**WHAT IS REQUIRED**
Without including pictures, set down every record exactly as it stands.

**AVAILABLE RECORDS**

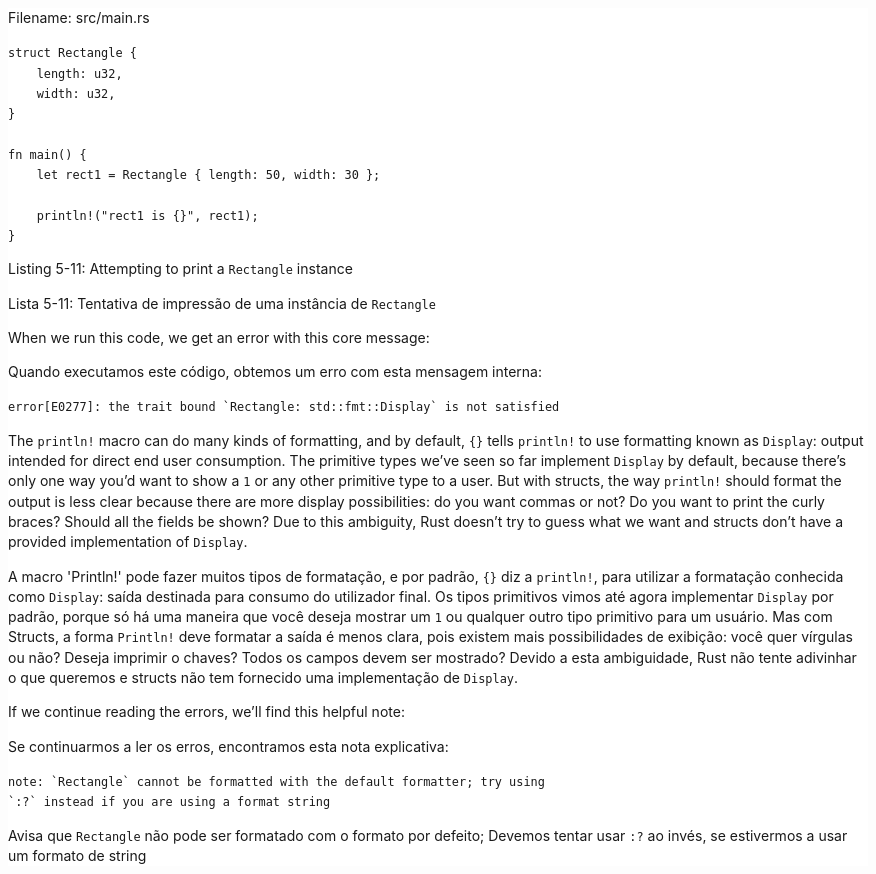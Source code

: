<span class="filename">Filename: src/main.rs</span>

```rust,ignore
struct Rectangle {
    length: u32,
    width: u32,
}

fn main() {
    let rect1 = Rectangle { length: 50, width: 30 };

    println!("rect1 is {}", rect1);
}
```

<span class="caption">Listing 5-11: Attempting to print a `Rectangle`
instance</span>

<span class="caption">Lista 5-11: Tentativa de impressão de uma instância
de `Rectangle`</span>

When we run this code, we get an error with this core message:

Quando executamos este código, obtemos um erro com esta mensagem interna:

```text
error[E0277]: the trait bound `Rectangle: std::fmt::Display` is not satisfied
```

The `println!` macro can do many kinds of formatting, and by default, `{}`
tells `println!` to use formatting known as `Display`: output intended for
direct end user consumption. The primitive types we’ve seen so far implement
`Display` by default, because there’s only one way you’d want to show a `1` or
any other primitive type to a user. But with structs, the way `println!` should
format the output is less clear because there are more display possibilities:
do you want commas or not? Do you want to print the curly braces? Should all
the fields be shown? Due to this ambiguity, Rust doesn’t try to guess what we
want and structs don’t have a provided implementation of `Display`.

A macro 'Println!' pode fazer muitos tipos de formatação, e por padrão, 
`{}` diz a `println!`, para utilizar a formatação conhecida como `Display`:
saída destinada para consumo do utilizador final. Os tipos primitivos vimos 
até agora implementar `Display` por padrão, porque só há uma maneira que você 
deseja mostrar um `1` ou qualquer outro tipo primitivo para um usuário. Mas com
Structs, a forma `Println!` deve formatar a saída é menos clara, pois existem 
mais possibilidades de exibição: você quer vírgulas ou não? Deseja imprimir o 
chaves? Todos os campos devem ser mostrado? Devido a esta ambiguidade, Rust 
não tente adivinhar o que queremos e structs não tem fornecido uma 
implementação de `Display`.

If we continue reading the errors, we’ll find this helpful note:

Se continuarmos a ler os erros, encontramos esta nota explicativa:

```text
note: `Rectangle` cannot be formatted with the default formatter; try using
`:?` instead if you are using a format string
```
Avisa que `Rectangle` não pode ser formatado com o formato por defeito;
Devemos tentar usar `:?` ao invés, se estivermos a usar um formato de string
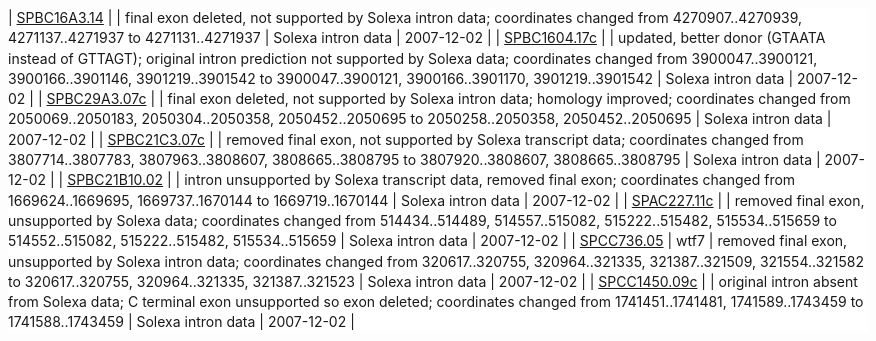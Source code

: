 | [SPBC16A3.14](gene/SPBC16A3.14)       |               | final exon deleted, not supported by Solexa intron data; coordinates changed from 4270907..4270939, 4271137..4271937 to 4271131..4271937                                                                                                                                                                                                                                                                                                                                | Solexa intron data                                                                                                               |            2007-12-02 |
| [SPBC1604.17c](gene/SPBC1604.17c)     |               | updated, better donor (GTAATA instead of GTTAGT); original intron prediction not supported by Solexa data; coordinates changed from 3900047..3900121, 3900166..3901146, 3901219..3901542 to 3900047..3900121, 3900166..3901170, 3901219..3901542                                                                                                                                                                                                                        | Solexa intron data                                                                                                               |            2007-12-02 |
| [SPBC29A3.07c](gene/SPBC29A3.07c)     |               | final exon deleted, not supported by Solexa intron data; homology improved; coordinates changed from 2050069..2050183, 2050304..2050358, 2050452..2050695 to 2050258..2050358, 2050452..2050695                                                                                                                                                                                                                                                                         | Solexa intron data                                                                                                               |            2007-12-02 |
| [SPBC21C3.07c](gene/SPBC21C3.07c)     |               | removed final exon, not supported by Solexa transcript data; coordinates changed from 3807714..3807783, 3807963..3808607, 3808665..3808795 to 3807920..3808607, 3808665..3808795                                                                                                                                                                                                                                                                                        | Solexa intron data                                                                                                               |            2007-12-02 |
| [SPBC21B10.02](gene/SPBC21B10.02)     |               | intron unsupported by Solexa transcript data, removed final exon; coordinates changed from 1669624..1669695, 1669737..1670144 to 1669719..1670144                                                                                                                                                                                                                                                                                                                       | Solexa intron data                                                                                                               |            2007-12-02 |
| [SPAC227.11c](gene/SPAC227.11c)       |               | removed final exon, unsupported by Solexa data; coordinates changed from 514434..514489, 514557..515082, 515222..515482, 515534..515659 to 514552..515082, 515222..515482, 515534..515659                                                                                                                                                                                                                                                                               | Solexa intron data                                                                                                               |            2007-12-02 |
| [SPCC736.05](gene/SPCC736.05)         | wtf7          | removed final exon, unsupported by Solexa intron data; coordinates changed from 320617..320755, 320964..321335, 321387..321509, 321554..321582 to 320617..320755, 320964..321335, 321387..321523                                                                                                                                                                                                                                                                        | Solexa intron data                                                                                                               |            2007-12-02 |
| [SPCC1450.09c](gene/SPCC1450.09c)     |               | original intron absent from Solexa data; C terminal exon unsupported so exon deleted; coordinates changed from 1741451..1741481, 1741589..1743459 to 1741588..1743459                                                                                                                                                                                                                                                                                                   | Solexa intron data                                                                                                               |            2007-12-02 |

**SOLVED PROBLEM**
Source code

:<span class="filename">Filename: src/main.rs</span>

```rust,ignore
struct Rectangle {
    length: u32,
    width: u32,
}

fn main() {
    let rect1 = Rectangle { length: 50, width: 30 };

    println!("rect1 is {}", rect1);
}
```

<span class="caption">Listing 5-11: Attempting to print a `Rectangle`
instance</span>

<span class="caption">Lista 5-11: Tentativa de impressão de uma instância
de `Rectangle`</span>

When we run this code, we get an error with this core message:

Quando executamos este código, obtemos um erro com esta mensagem interna:

```text
error[E0277]: the trait bound `Rectangle: std::fmt::Display` is not satisfied
```

The `println!` macro can do many kinds of formatting, and by default, `{}`
tells `println!` to use formatting known as `Display`: output intended for
direct end user consumption. The primitive types we’ve seen so far implement
`Display` by default, because there’s only one way you’d want to show a `1` or
any other primitive type to a user. But with structs, the way `println!` should
format the output is less clear because there are more display possibilities:
do you want commas or not? Do you want to print the curly braces? Should all
the fields be shown? Due to this ambiguity, Rust doesn’t try to guess what we
want and structs don’t have a provided implementation of `Display`.

A macro 'Println!' pode fazer muitos tipos de formatação, e por padrão, 
`{}` diz a `println!`, para utilizar a formatação conhecida como `Display`:
saída destinada para consumo do utilizador final. Os tipos primitivos vimos 
até agora implementar `Display` por padrão, porque só há uma maneira que você 
deseja mostrar um `1` ou qualquer outro tipo primitivo para um usuário. Mas com
Structs, a forma `Println!` deve formatar a saída é menos clara, pois existem 
mais possibilidades de exibição: você quer vírgulas ou não? Deseja imprimir o 
chaves? Todos os campos devem ser mostrado? Devido a esta ambiguidade, Rust 
não tente adivinhar o que queremos e structs não tem fornecido uma 
implementação de `Display`.

If we continue reading the errors, we’ll find this helpful note:

Se continuarmos a ler os erros, encontramos esta nota explicativa:

```text
note: `Rectangle` cannot be formatted with the default formatter; try using
`:?` instead if you are using a format string
```
Avisa que `Rectangle` não pode ser formatado com o formato por defeito;
Devemos tentar usar `:?` ao invés, se estivermos a usar um formato de string
Source code

: | [SPBC16A3.14](gene/SPBC16A3.14)       |               | final exon deleted, not supported by Solexa intron data; coordinates changed from 4270907..4270939, 4271137..4271937 to 4271131..4271937                                                                                                                                                                                                                                                                                                                                | Solexa intron data                                                                                                               |            2007-12-02 |
| [SPBC1604.17c](gene/SPBC1604.17c)     |               | updated, better donor (GTAATA instead of GTTAGT); original intron prediction not supported by Solexa data; coordinates changed from 3900047..3900121, 3900166..3901146, 3901219..3901542 to 3900047..3900121, 3900166..3901170, 3901219..3901542                                                                                                                                                                                                                        | Solexa intron data                                                                                                               |            2007-12-02 |
| [SPBC29A3.07c](gene/SPBC29A3.07c)     |               | final exon deleted, not supported by Solexa intron data; homology improved; coordinates changed from 2050069..2050183, 2050304..2050358, 2050452..2050695 to 2050258..2050358, 2050452..2050695                                                                                                                                                                                                                                                                         | Solexa intron data                                                                                                               |            2007-12-02 |
| [SPBC21C3.07c](gene/SPBC21C3.07c)     |               | removed final exon, not supported by Solexa transcript data; coordinates changed from 3807714..3807783, 3807963..3808607, 3808665..3808795 to 3807920..3808607, 3808665..3808795                                                                                                                                                                                                                                                                                        | Solexa intron data                                                                                                               |            2007-12-02 |
| [SPBC21B10.02](gene/SPBC21B10.02)     |               | intron unsupported by Solexa transcript data, removed final exon; coordinates changed from 1669624..1669695, 1669737..1670144 to 1669719..1670144                                                                                                                                                                                                                                                                                                                       | Solexa intron data                                                                                                               |            2007-12-02 |
| [SPAC227.11c](gene/SPAC227.11c)       |               | removed final exon, unsupported by Solexa data; coordinates changed from 514434..514489, 514557..515082, 515222..515482, 515534..515659 to 514552..515082, 515222..515482, 515534..515659                                                                                                                                                                                                                                                                               | Solexa intron data                                                                                                               |            2007-12-02 |
| [SPCC736.05](gene/SPCC736.05)         | wtf7          | removed final exon, unsupported by Solexa intron data; coordinates changed from 320617..320755, 320964..321335, 321387..321509, 321554..321582 to 320617..320755, 320964..321335, 321387..321523                                                                                                                                                                                                                                                                        | Solexa intron data                                                                                                               |            2007-12-02 |
| [SPCC1450.09c](gene/SPCC1450.09c)     |               | original intron absent from Solexa data; C terminal exon unsupported so exon deleted; coordinates changed from 1741451..1741481, 1741589..1743459 to 1741588..1743459                                                                                                                                                                                                                                                                                                   | Solexa intron data                                                                                                               |            2007-12-02 |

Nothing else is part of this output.